:: What this task involves ::
Within the data that follows, tally every line containing "emph". Provide only the tally.

:: Information given ::

* * * * * * *

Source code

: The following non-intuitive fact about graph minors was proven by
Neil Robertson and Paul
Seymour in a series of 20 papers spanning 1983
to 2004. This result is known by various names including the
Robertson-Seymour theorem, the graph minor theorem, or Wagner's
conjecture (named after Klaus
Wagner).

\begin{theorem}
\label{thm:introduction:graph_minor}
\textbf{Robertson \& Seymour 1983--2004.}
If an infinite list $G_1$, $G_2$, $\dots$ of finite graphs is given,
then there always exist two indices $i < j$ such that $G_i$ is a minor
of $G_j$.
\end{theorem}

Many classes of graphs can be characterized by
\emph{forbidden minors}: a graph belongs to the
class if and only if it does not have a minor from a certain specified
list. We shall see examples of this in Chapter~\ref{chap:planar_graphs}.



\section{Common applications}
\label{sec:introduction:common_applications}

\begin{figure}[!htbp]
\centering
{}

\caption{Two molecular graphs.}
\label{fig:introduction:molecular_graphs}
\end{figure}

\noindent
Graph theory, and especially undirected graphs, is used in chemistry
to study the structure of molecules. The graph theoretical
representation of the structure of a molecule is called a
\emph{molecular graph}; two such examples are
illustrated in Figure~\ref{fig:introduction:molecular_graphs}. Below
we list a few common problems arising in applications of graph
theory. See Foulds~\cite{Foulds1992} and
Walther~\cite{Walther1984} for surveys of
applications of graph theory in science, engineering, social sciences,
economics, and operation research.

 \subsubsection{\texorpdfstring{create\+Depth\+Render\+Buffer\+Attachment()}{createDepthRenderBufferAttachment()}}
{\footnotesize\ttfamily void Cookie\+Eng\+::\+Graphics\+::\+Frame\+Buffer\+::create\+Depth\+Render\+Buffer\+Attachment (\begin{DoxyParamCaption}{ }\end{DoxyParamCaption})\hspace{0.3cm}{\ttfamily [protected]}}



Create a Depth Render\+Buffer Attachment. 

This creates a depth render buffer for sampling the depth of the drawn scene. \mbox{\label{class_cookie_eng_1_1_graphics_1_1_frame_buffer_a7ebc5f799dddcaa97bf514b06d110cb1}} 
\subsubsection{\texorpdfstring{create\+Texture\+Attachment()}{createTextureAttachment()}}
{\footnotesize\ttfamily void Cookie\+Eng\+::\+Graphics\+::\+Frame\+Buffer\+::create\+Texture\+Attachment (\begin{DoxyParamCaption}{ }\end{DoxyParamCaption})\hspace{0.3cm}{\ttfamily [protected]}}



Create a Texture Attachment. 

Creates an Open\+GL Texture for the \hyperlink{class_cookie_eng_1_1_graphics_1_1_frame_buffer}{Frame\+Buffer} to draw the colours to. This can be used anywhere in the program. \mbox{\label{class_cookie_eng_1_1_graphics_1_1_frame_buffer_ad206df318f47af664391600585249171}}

* * * * * * *

:: Answer space ::
2